Voting Begins in Iowa Thursday
Election day begins Thursday across Iowa as the 40 day early voting period gets underway. Democrats will observe the day, 40 days before Election Day proper, with 17 early voting parties at coffee shops and campaign offices across the state.
Absentee ballots were traditionally a Republican firewall. Back in the days where only shut-ins and overseas military personnel were voting absentee, Republicans lost the election day vote in high-profile races like the 1982 California governorship and a 1988 Florida Senate race, but won the election on absentee ballots.

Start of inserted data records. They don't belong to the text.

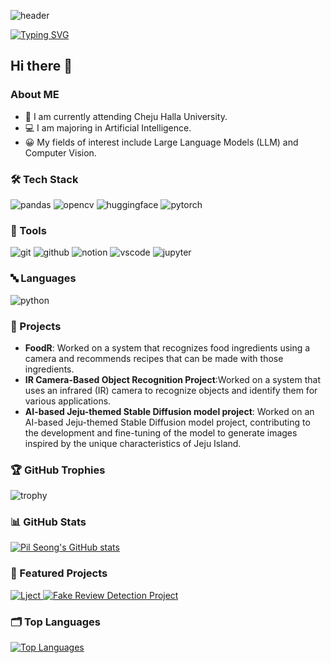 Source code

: ![header](https://capsule-render.vercel.app/api?type=waving&color=1D24CA&text=&animation=twinkling&height=80)

[![Typing SVG](https://readme-typing-svg.demolab.com?font=Alkatra&weight=500&size=45&duration=4000&pause=3&color=5356FF&center=false&vCenter=false&multiline=true&repeat=true&width=1000&height=100&lines=Welcome+to+Jaehyun's+GitHub!👋)](https://git.io/typing-svg)


<div>
    <h2>Hi there 👋</h2>
    <h3>About ME</h3>
    <ul>
        <li>🏫 I am currently attending Cheju Halla University.</li>
        <li>💻 I am majoring in Artificial Intelligence.</li>
        <li>😀 My fields of interest include Large Language Models (LLM) and Computer Vision.</li>
    </ul>
</div>
<!-- 이 부분은 주석입니다. 마크다운 문서에 표시되지 않습니다. -->

<div>
        <h3>🛠 Tech Stack</h3>
    <img src="https://img.shields.io/badge/pandas-150458.svg?style=for-the-badge&logo=pandas&logoColor=FFFFFF" alt="pandas" />
    <img src="https://img.shields.io/badge/opencv-5C3EE8.svg?style=for-the-badge&logo=opencv&logoColor=FFFFFF" alt="opencv" />
    <img src="https://img.shields.io/badge/huggingface-FFD21E.svg?style=for-the-badge&logo=huggingface&logoColor=FFFFFF" alt="huggingface" />
    <!--<img src="https://img.shields.io/badge/langchain-04B404.svg?style=for-the-badge&logo=langchain&logoColor=FFFFFF" alt="langchain" />-->
    <img src="https://img.shields.io/badge/pytorch-EE4C2C.svg?style=for-the-badge&logo=pytorch&logoColor=FFFFFF" alt="pytorch" />
    <!--<img src="https://img.shields.io/badge/transformers-FF6F00.svg?style=for-the-badge&logo=transformers&logoColor=FFFFFF" alt="transformers" />-->

</div>

<div>
    <h3>🔧 Tools</h3>
    <img src="https://img.shields.io/badge/git-F05032.svg?style=for-the-badge&logo=git&logoColor=FFFFFF" alt="git" />
    <img src="https://img.shields.io/badge/github-181717.svg?style=for-the-badge&logo=github&logoColor=FFFFFF" alt="github" />
    <img src="https://img.shields.io/badge/notion-FFFFFF.svg?style=for-the-badge&logo=notion&logoColor=000000" alt="notion" />
    <img src="https://img.shields.io/badge/vscode-007ACC.svg?style=for-the-badge&logo=visualstudiocode&logoColor=FFFFFF" alt="vscode" />
    <img src="https://img.shields.io/badge/jupyter-F37626.svg?style=for-the-badge&logo=jupyter&logoColor=FFFFFF" alt="jupyter" />
</div>

<div>
    <h3>🔤 Languages</h3>
    <img src="https://img.shields.io/badge/python-3776AB.svg?style=for-the-badge&logo=python&logoColor=FFFFFF" alt="python" />
</div>

<div>
    <h3>📂 Projects</h3>
    <ul>
        <li><strong>FoodR</strong>: Worked on a system that recognizes food ingredients using a camera and recommends recipes that can be made with those ingredients.</li>
        <li><strong> IR Camera-Based Object Recognition Project</strong>:Worked on a system that uses an infrared (IR) camera to recognize objects and identify them for various applications.</li>
        <li><strong> AI-based Jeju-themed Stable Diffusion model project</strong>: Worked on an AI-based Jeju-themed Stable Diffusion model project, contributing to the development and fine-tuning of the model to generate images inspired by the unique characteristics of Jeju Island.</li>
    </ul>
</div>

<div>
    <h3>🏆 GitHub Trophies</h3>
    <img src="https://github-profile-trophy.vercel.app/?username=maenjh&theme=onedark&no-frame=true&row=1&column=6" alt="trophy" />
</div>

<div>
    <h3>📊 GitHub Stats</h3>
    <a href="https://github.com/maenjh/github-readme-stats">
        <img src="https://github-readme-stats.vercel.app/api?username=maenjh&hide=stars&count_private=true&show_icons=true&theme=city_lights&hide_rank=true" alt="Pil Seong's GitHub stats" />
    </a>
</div>

<div>
    <h3>📂 Featured Projects</h3>
    <a href="https://github.comync">
        <img src="https://github-readme-stats.vercel.app/api/pin/?username=maenjh&repo=LectureSync&theme=city_lights" alt="Lject" />
    </a>
    <a href="https://github.com/maenjh/fake-review-detection">
        <img src="https://github-readme-stats.vercel.app/api/pin/?username=maenjh&repo=fake-review-detection&theme=city_lights" alt="Fake Review Detection Project" />
    </a>
</div>

<div>
    <h3>🗂 Top Languages</h3>
    <a href="https://github.com/maenjh/github-readme-stats">
        <img src="https://github-readme-stats.vercel.app/api/top-langs/?username=maenjh&layout=compact&theme=city_lights" alt="Top Languages" />
    </a>

  
<!--[![Top Langs](https://github-readme-stats.vercel.app/api/top-langs/?username=maenjh)](https://github.com/anuraghazra/github-readme-stats)
  


![Anurag's GitHub stats](https://github-readme-stats.vercel.app/api?username=maenjh&show_icons=true&theme=ambient_gradient)-->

Iowa was one of the earliest states to allow any voter to vote early for any reason, in 1990. Most states have now followed suit, and West Coast states have absentee voting rates of nearly 50 percent. (Oregon is 100 percent--all voting is by mail.)
Both Iowa parties worked the early vote with massive mailings in the 1990s. Beginning in 2002, the Democratic Party launched an aggressive and targeted field canvass for absentee requests. Statewide, absentee and early voting increased from 21 percent in 2000 to 33 percent in 2004. That compares to the roughly 5 percent absentee rate Iowa saw prior to 1990.

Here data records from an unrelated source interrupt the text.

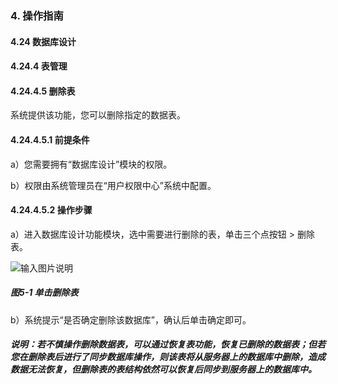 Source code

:### 4. 操作指南

#### 4.24 数据库设计

#### 4.24.4 表管理

#### 4.24.4.5 删除表

系统提供该功能，您可以删除指定的数据表。

#### 4.24.4.5.1 前提条件

a）您需要拥有“数据库设计”模块的权限。

b）权限由系统管理员在“用户权限中心”系统中配置。

#### 4.24.4.5.2 操作步骤

a）进入数据库设计功能模块，选中需要进行删除的表，单击三个点按钮 > 删除表。

![输入图片说明](../../../../../images/SoFlu%EF%BC%88%E5%90%8E%E7%AB%AF%EF%BC%89%E5%BC%80%E5%8F%91%E5%B9%B3%E5%8F%B0/1.%20%E6%9C%80%E6%96%B0%E7%89%88%E6%9C%AC%20-%20%E6%9B%B4%E6%96%B0%E6%97%A5%E6%9C%9F%20-%202022.10.08/4.%20%E6%93%8D%E4%BD%9C%E6%8C%87%E5%8D%97/24.%20%E6%95%B0%E6%8D%AE%E5%BA%93%E8%AE%BE%E8%AE%A1/4.%20%E8%A1%A8%E7%AE%A1%E7%90%86/5-1.png)

##### 图5-1 单击删除表

b）系统提示“是否确定删除该数据库”，确认后单击确定即可。

##### 说明：若不慎操作删除数据表，可以通过恢复表功能，恢复已删除的数据表；但若您在删除表后进行了同步数据库操作，则该表将从服务器上的数据库中删除，造成数据无法恢复，但删除表的表结构依然可以恢复后同步到服务器上的数据库中。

Party canvasses were fortified by parallel efforts by independent 527 organizations in 2004. Literally parallel, in some cases; since the 527s and the parties weren't supposed to coordinate with each other, canvass teams could sometimes be working literally across the street from each other. An exaggeration, but only slightly.

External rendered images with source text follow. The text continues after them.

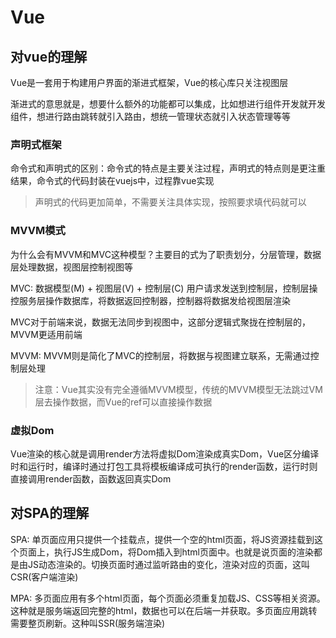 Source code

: # Vue

## 对vue的理解

Vue是一套用于构建用户界面的渐进式框架，Vue的核心库只关注视图层

渐进式的意思就是，想要什么额外的功能都可以集成，比如想进行组件开发就开发组件，想进行路由跳转就引入路由，想统一管理状态就引入状态管理等等

### 声明式框架
命令式和声明式的区别：命令式的特点是主要关注过程，声明式的特点则是更注重结果，命令式的代码封装在vuejs中，过程靠vue实现
> 声明式的代码更加简单，不需要关注具体实现，按照要求填代码就可以

### MVVM模式
为什么会有MVVM和MVC这种模型？主要目的式为了职责划分，分层管理，数据层处理数据，视图层控制视图等

MVC: 数据模型(M) + 视图层(V) + 控制层(C) 用户请求发送到控制层，控制层操控服务层操作数据库，将数据返回控制器，控制器将数据发给视图层渲染

MVC对于前端来说，数据无法同步到视图中，这部分逻辑式聚拢在控制层的，MVVM更适用前端

MVVM: MVVM则是简化了MVC的控制层，将数据与视图建立联系，无需通过控制层处理

> 注意：Vue其实没有完全遵循MVVM模型，传统的MVVM模型无法跳过VM层去操作数据，而Vue的ref可以直接操作数据

### 虚拟Dom
Vue渲染的核心就是调用render方法将虚拟Dom渲染成真实Dom，Vue区分编译时和运行时，编译时通过打包工具将模板编译成可执行的render函数，运行时则直接调用render函数，函数返回真实Dom

## 对SPA的理解

SPA: 单页面应用只提供一个挂载点，提供一个空的html页面，将JS资源挂载到这个页面上，执行JS生成Dom，将Dom插入到html页面中。也就是说页面的渲染都是由JS动态渲染的。切换页面时通过监听路由的变化，渲染对应的页面，这叫CSR(客户端渲染)

MPA: 多页面应用有多个html页面，每个页面必须重复加载JS、CSS等相关资源。这种就是服务端返回完整的html，数据也可以在后端一并获取。多页面应用跳转需要整页刷新。这种叫SSR(服务端渲染)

The 527 efforts, discouraged by the Obama campaign, have tapered off dramatically in 2008, and vote by mail requests are down from previous cycles, with just over 100,000 requests in so far according to Secretary of State Michael Mauro. But the change seems more tactical than due to a lack of interest, as evidenced by an increase in the tough to target military and overseas ballot requests, up from 2300 in 2004 to 3200 so far in 2008.
Rather, the change seems to be that Democrats have refocused their efforts this year on in-person early voting at satellite stations and auditor's offices.
Iowa's urban counties have seen heavy satellite voting in past years, but this year expanded petitioning efforts (it only takes 100 signatures to force a site, but the deadline was a week ago) have led to sites in other areas as well. Democrats petitioned for four Wapello County sites, the first satellite sites ever in the county. Tama County will have a site at the Meskwaki Tribal Center, and Buena Vista County will have a site on the Buena Vista College campus.